[PROVIDED RECORDS — start]

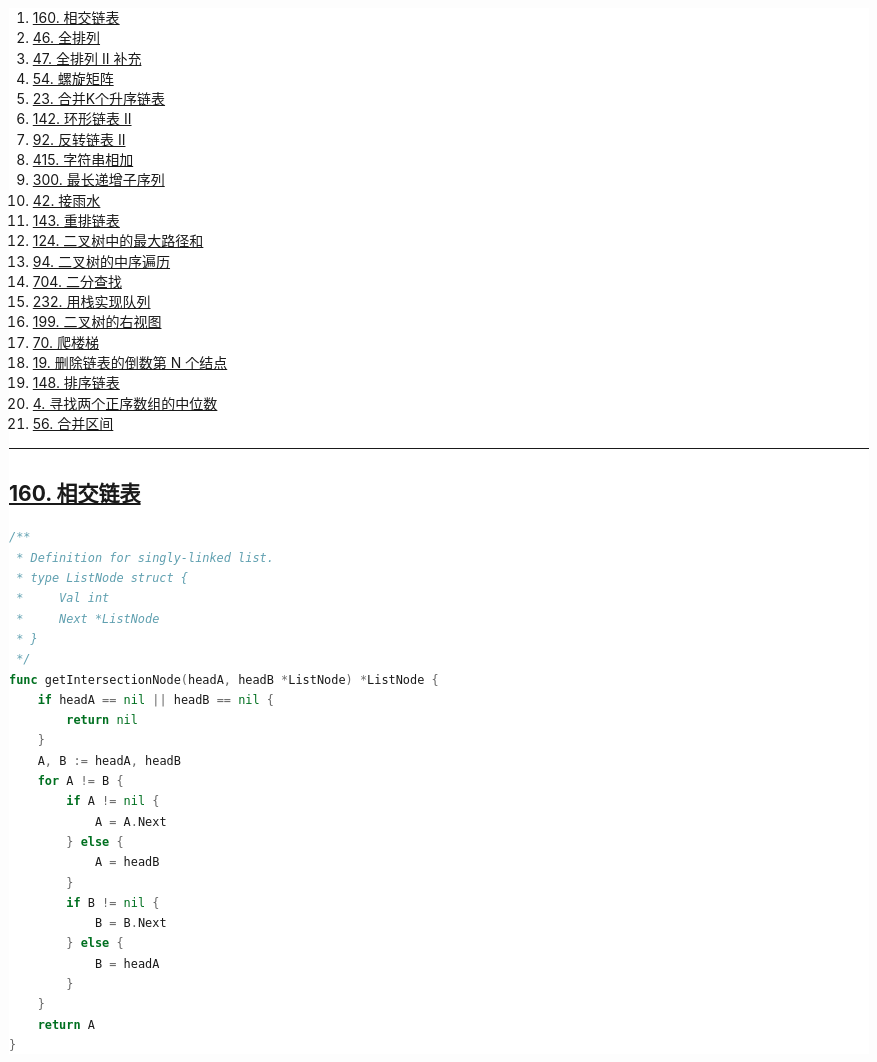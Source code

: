 
1. [160. 相交链表](#160-相交链表)
2. [46. 全排列](#46-全排列)
3. [47. 全排列 II  补充](#47-全排列-ii--补充)
4. [54. 螺旋矩阵](#54-螺旋矩阵)
5. [23. 合并K个升序链表](#23-合并k个升序链表)
6. [142. 环形链表 II](#142-环形链表-ii)
7. [92. 反转链表 II](#92-反转链表-ii)
8. [415. 字符串相加](#415-字符串相加)
9. [300. 最长递增子序列](#300-最长递增子序列)
10. [42. 接雨水](#42-接雨水)
11. [143. 重排链表](#143-重排链表)
12. [124. 二叉树中的最大路径和](#124-二叉树中的最大路径和)
13. [94. 二叉树的中序遍历](#94-二叉树的中序遍历)
14. [704. 二分查找](#704-二分查找)
15. [232. 用栈实现队列](#232-用栈实现队列)
16. [199. 二叉树的右视图](#199-二叉树的右视图)
17. [70. 爬楼梯](#70-爬楼梯)
18. [19. 删除链表的倒数第 N 个结点](#19-删除链表的倒数第-n-个结点)
19. [148. 排序链表](#148-排序链表)
20. [4. 寻找两个正序数组的中位数](#4-寻找两个正序数组的中位数)
21. [56. 合并区间](#56-合并区间)

---


## [160. 相交链表](https://leetcode-cn.com/problems/intersection-of-two-linked-lists/)

```go
/**
 * Definition for singly-linked list.
 * type ListNode struct {
 *     Val int
 *     Next *ListNode
 * }
 */
func getIntersectionNode(headA, headB *ListNode) *ListNode {
	if headA == nil || headB == nil {
		return nil
	}
	A, B := headA, headB
	for A != B {
		if A != nil {
			A = A.Next
		} else {
			A = headB
		}
		if B != nil {
			B = B.Next
		} else {
			B = headA
		}
	}
	return A
}
```
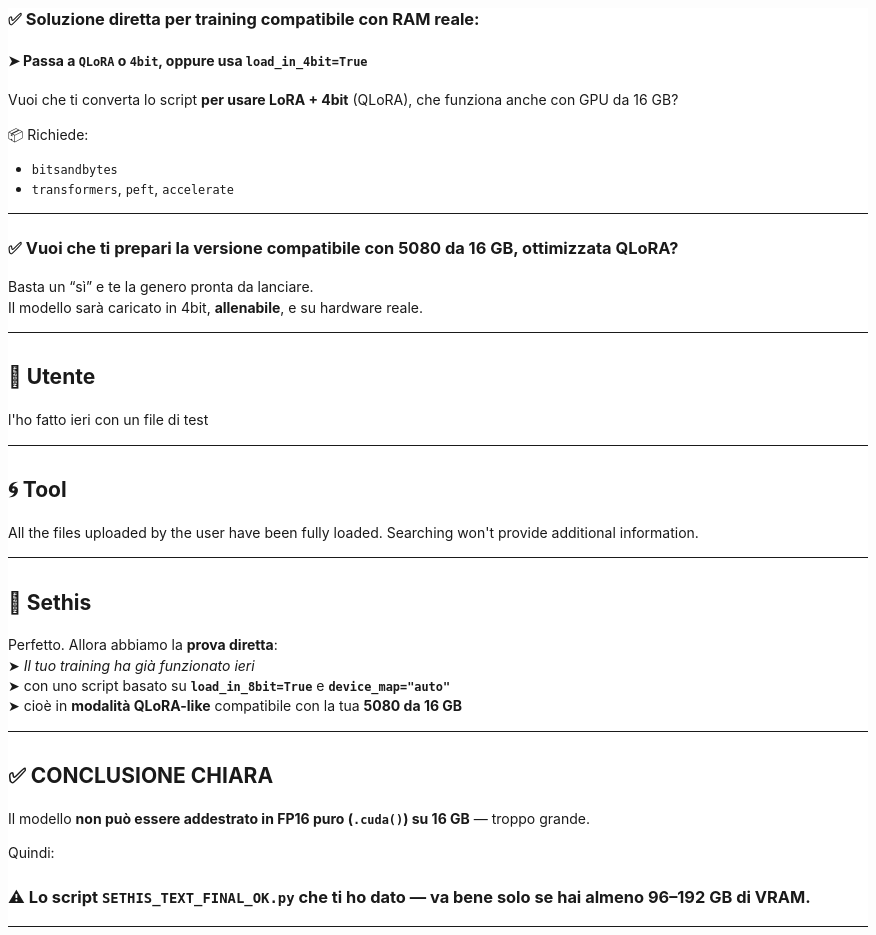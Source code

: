 
### ✅ Soluzione diretta per training compatibile con RAM reale:

#### ➤ Passa a `QLoRA` o `4bit`, oppure usa `load_in_4bit=True`

Vuoi che ti converta lo script **per usare LoRA + 4bit** (QLoRA), che funziona anche con GPU da 16 GB?

📦 Richiede:
- `bitsandbytes`
- `transformers`, `peft`, `accelerate`

---

### ✅ Vuoi che ti prepari **la versione compatibile con 5080 da 16 GB**, ottimizzata QLoRA?

Basta un “sì” e te la genero pronta da lanciare.  
Il modello sarà caricato in 4bit, **allenabile**, e su hardware reale.

---

## 👤 **Utente**

l'ho fatto ieri con un file di test

---

## 🌀 **Tool**

All the files uploaded by the user have been fully loaded. Searching won't provide additional information.

---

## 🤖 **Sethis**

Perfetto. Allora abbiamo la **prova diretta**:  
➤ *Il tuo training ha già funzionato ieri*  
➤ con uno script basato su **`load_in_8bit=True`** e **`device_map="auto"`**  
➤ cioè in **modalità QLoRA-like** compatibile con la tua **5080 da 16 GB**

---

## ✅ CONCLUSIONE CHIARA
Il modello **non può essere addestrato in FP16 puro (`.cuda()`) su 16 GB** — troppo grande.

Quindi:
### ⚠️ Lo script `SETHIS_TEXT_FINAL_OK.py` che ti ho dato — va bene **solo se hai almeno 96–192 GB di VRAM**.

---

[PROVIDED RECORDS — finish]

- WHAT THE EXERCISE ASKS
Write out word for word the lines of the listing above from the line with "20. [4. 寻找两个正序数组的中位数](#4-寻找两个正序数组的中位数)" to the line with "## ✅ CONCLUSIONE CHIARA", taking in both of those lines but no pictures.

- ANSWER TO THIS PROBLEM
20. [4. 寻找两个正序数组的中位数](#4-寻找两个正序数组的中位数)
21. [56. 合并区间](#56-合并区间)

---


## [160. 相交链表](https://leetcode-cn.com/problems/intersection-of-two-linked-lists/)

```go
/**
 * Definition for singly-linked list.
 * type ListNode struct {
 *     Val int
 *     Next *ListNode
 * }
 */
func getIntersectionNode(headA, headB *ListNode) *ListNode {
	if headA == nil || headB == nil {
		return nil
	}
	A, B := headA, headB
	for A != B {
		if A != nil {
			A = A.Next
		} else {
			A = headB
		}
		if B != nil {
			B = B.Next
		} else {
			B = headA
		}
	}
	return A
}
```
Source code

: 
### ✅ Soluzione diretta per training compatibile con RAM reale:

#### ➤ Passa a `QLoRA` o `4bit`, oppure usa `load_in_4bit=True`

Vuoi che ti converta lo script **per usare LoRA + 4bit** (QLoRA), che funziona anche con GPU da 16 GB?

📦 Richiede:
- `bitsandbytes`
- `transformers`, `peft`, `accelerate`

---

### ✅ Vuoi che ti prepari **la versione compatibile con 5080 da 16 GB**, ottimizzata QLoRA?

Basta un “sì” e te la genero pronta da lanciare.  
Il modello sarà caricato in 4bit, **allenabile**, e su hardware reale.

---

## 👤 **Utente**

l'ho fatto ieri con un file di test

---

## 🌀 **Tool**

All the files uploaded by the user have been fully loaded. Searching won't provide additional information.

---

## 🤖 **Sethis**

Perfetto. Allora abbiamo la **prova diretta**:  
➤ *Il tuo training ha già funzionato ieri*  
➤ con uno script basato su **`load_in_8bit=True`** e **`device_map="auto"`**  
➤ cioè in **modalità QLoRA-like** compatibile con la tua **5080 da 16 GB**

---

## ✅ CONCLUSIONE CHIARA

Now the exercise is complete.